Estamira, de Marcos Prado (Brasil, 2004)
por Cléber Eduardo


A mulher, o lixo e o mito

Talvez desconfiado de sua própria autoridade como revelador de verdades quaisquer (sobre pessoas, ambientes, momentos históricos), o documentário em geral (e o brasileiro em particular) tem evitado, em linhas gerais, colocar-se como uma postura do saber sobre qualquer coisa. Isso ajuda a explicar, ainda que parcialmente, a necessidade de se dar voz ao outro, em geral pessoas de vida modesta, não midiáticas, que passam a exercer a tarefa de “sabedoria popular”, modelada pelas experiências empíricas.

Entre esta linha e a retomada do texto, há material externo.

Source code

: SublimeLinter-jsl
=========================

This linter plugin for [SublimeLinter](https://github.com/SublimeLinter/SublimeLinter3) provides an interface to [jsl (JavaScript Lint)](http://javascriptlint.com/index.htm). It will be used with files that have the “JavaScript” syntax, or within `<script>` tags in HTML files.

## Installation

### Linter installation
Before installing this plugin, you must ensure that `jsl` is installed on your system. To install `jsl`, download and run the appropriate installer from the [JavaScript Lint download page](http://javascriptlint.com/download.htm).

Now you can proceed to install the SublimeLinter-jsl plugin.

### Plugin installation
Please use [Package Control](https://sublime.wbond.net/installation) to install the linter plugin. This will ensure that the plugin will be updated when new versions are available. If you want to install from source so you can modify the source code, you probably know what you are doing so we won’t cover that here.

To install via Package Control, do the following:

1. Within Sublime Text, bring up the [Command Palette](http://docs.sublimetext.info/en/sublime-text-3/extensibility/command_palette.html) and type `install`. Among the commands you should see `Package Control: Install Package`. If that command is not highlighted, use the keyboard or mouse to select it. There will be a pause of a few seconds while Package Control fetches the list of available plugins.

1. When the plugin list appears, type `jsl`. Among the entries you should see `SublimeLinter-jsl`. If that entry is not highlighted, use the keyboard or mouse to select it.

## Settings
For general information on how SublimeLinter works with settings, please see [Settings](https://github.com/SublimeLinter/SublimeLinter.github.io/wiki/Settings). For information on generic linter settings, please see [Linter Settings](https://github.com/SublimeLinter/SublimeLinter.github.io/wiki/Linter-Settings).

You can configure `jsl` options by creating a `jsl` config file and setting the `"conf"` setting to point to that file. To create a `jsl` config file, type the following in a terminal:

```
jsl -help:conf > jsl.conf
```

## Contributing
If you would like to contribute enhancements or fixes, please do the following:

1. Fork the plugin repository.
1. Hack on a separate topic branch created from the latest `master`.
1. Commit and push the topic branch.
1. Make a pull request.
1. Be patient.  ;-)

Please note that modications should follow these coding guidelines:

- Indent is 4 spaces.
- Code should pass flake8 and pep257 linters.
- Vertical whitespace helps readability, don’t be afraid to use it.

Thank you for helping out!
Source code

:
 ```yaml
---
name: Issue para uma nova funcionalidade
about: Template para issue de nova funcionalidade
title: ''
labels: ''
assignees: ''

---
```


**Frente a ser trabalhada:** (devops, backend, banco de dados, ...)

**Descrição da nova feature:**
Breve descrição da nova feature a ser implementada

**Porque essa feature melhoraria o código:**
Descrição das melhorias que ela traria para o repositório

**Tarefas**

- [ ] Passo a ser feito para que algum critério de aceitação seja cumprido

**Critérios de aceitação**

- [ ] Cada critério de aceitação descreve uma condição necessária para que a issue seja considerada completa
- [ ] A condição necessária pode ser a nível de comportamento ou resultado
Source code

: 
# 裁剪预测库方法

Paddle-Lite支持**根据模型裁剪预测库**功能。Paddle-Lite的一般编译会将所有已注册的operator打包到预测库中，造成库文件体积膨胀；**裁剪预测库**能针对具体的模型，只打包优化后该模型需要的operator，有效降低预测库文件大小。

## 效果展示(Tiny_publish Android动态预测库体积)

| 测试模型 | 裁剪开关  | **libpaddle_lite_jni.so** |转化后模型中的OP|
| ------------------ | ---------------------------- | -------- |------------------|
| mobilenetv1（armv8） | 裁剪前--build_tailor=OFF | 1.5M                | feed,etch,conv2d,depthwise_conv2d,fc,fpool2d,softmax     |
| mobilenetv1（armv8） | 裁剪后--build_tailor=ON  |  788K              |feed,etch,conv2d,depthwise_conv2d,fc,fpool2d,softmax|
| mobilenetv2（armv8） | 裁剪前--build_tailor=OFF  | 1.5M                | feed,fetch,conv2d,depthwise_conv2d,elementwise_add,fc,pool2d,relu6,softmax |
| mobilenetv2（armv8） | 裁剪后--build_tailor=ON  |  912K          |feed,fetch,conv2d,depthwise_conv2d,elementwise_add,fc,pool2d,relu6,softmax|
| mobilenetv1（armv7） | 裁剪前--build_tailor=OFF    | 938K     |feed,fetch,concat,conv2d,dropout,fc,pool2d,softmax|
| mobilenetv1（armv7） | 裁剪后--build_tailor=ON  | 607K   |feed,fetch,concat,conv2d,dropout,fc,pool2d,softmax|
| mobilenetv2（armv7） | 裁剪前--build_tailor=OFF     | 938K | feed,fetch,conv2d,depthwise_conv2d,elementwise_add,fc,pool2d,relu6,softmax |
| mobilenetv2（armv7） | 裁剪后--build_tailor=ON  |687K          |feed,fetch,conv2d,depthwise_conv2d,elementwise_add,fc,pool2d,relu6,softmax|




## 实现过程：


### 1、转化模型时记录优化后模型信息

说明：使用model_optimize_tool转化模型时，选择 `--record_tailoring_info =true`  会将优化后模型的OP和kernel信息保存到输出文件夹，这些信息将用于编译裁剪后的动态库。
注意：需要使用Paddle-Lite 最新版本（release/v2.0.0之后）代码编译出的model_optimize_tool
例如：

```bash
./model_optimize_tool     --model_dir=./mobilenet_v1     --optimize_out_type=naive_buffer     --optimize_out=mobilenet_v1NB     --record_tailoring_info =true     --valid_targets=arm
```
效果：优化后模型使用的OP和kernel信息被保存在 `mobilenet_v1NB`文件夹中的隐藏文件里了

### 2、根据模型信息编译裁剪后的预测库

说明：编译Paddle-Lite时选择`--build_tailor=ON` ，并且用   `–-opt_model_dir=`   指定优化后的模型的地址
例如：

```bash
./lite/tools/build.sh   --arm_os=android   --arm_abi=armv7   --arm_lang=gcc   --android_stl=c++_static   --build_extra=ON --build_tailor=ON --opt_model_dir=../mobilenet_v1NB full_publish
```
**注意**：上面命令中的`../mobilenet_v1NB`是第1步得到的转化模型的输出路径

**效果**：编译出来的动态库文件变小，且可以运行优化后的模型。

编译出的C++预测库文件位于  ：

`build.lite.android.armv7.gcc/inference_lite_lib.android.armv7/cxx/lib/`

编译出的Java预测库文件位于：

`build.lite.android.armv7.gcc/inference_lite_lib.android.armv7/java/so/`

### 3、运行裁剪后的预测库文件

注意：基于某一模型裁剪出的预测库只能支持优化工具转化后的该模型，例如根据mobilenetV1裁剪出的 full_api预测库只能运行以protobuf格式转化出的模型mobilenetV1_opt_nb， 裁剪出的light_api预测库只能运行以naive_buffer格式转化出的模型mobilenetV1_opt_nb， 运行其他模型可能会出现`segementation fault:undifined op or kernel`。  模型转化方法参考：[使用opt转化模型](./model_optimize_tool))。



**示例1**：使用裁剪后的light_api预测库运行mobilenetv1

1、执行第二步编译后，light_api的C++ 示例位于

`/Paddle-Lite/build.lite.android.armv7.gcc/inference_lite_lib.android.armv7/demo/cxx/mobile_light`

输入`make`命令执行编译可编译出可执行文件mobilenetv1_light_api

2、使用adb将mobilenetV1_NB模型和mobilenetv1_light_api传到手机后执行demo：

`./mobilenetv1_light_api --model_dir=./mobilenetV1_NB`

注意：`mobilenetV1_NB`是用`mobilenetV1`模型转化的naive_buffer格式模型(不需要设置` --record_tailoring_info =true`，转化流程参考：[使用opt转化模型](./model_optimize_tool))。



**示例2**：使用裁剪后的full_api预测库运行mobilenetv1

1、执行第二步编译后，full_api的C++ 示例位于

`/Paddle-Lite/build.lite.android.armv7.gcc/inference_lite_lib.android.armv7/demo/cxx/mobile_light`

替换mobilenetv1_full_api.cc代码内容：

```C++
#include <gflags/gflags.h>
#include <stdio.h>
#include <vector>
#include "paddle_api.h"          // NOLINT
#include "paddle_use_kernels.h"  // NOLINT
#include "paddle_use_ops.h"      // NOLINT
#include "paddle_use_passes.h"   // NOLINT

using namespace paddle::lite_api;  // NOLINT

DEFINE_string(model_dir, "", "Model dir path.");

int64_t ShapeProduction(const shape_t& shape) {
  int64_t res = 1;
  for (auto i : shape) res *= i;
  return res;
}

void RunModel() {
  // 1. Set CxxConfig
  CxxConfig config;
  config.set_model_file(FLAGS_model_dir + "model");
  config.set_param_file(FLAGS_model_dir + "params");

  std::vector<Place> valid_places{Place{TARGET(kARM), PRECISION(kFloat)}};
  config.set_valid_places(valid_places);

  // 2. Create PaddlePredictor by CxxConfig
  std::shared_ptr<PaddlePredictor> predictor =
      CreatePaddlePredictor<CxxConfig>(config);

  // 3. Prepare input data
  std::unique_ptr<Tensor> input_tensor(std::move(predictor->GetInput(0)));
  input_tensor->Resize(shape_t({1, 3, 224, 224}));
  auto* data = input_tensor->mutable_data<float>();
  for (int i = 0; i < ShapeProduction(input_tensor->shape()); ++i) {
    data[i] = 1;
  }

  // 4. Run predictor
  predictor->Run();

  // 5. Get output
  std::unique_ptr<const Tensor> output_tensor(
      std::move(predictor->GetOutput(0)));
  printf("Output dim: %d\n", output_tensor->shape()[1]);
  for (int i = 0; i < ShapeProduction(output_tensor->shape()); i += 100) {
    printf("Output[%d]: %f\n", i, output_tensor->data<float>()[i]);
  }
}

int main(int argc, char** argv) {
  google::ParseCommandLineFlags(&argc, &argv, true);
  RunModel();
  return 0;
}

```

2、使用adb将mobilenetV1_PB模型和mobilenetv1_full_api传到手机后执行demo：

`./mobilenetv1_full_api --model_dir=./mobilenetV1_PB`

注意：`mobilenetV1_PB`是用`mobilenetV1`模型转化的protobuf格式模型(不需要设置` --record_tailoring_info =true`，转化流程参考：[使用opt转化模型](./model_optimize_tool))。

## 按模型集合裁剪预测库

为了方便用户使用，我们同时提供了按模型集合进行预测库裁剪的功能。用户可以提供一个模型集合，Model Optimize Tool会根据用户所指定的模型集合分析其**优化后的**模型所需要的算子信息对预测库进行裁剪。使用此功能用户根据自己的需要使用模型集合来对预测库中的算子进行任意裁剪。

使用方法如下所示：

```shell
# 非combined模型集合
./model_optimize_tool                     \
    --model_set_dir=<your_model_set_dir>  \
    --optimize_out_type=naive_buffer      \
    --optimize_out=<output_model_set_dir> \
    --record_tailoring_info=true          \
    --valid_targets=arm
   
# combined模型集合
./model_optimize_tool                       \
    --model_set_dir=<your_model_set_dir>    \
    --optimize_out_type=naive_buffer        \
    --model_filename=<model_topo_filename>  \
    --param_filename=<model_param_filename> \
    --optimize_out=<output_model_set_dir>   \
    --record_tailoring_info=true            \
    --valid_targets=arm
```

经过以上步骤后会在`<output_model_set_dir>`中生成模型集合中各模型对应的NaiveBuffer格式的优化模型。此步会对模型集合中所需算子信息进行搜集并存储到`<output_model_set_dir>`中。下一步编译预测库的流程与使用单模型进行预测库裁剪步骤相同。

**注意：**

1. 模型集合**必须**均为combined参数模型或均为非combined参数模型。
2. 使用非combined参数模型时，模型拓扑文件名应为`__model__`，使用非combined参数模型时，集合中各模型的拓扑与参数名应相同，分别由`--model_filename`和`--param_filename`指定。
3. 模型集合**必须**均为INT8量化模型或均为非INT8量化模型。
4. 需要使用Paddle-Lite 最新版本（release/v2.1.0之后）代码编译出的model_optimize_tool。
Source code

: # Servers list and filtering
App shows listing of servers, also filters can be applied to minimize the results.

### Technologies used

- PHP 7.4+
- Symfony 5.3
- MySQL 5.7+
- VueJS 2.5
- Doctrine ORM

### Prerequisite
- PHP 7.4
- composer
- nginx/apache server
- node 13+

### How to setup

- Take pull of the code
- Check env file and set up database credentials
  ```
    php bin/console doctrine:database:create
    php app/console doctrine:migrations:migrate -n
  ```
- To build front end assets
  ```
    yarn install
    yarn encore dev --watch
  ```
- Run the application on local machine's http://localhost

Senhora com distúrbios mentais, que vive de um lixão na Grande Rio (Duque de Caxias, especificamente), Estamira, em seus acessos nervosos, vocifera contra Deus, contra a alienação dos seres humanos pela religião e pelos remédios (“dopantes”), contra uma suposta sociedade de controle, estruturada para calar a voz e os pensamentos dos rebeldes (ela). Em sua retórica irada e em suas manifestações alucinadas, Estamira, sempre dizendo-se a reveladora da verdade, demiurga consciente de seu grau de perturbação, revela aguda coerência em suas análises intensas – uma marxista naif com discurso messiânico. A proclamação da verdade está com ela e, devido ao espaço dado à suas frases no filme, há um interesse por essa verdade.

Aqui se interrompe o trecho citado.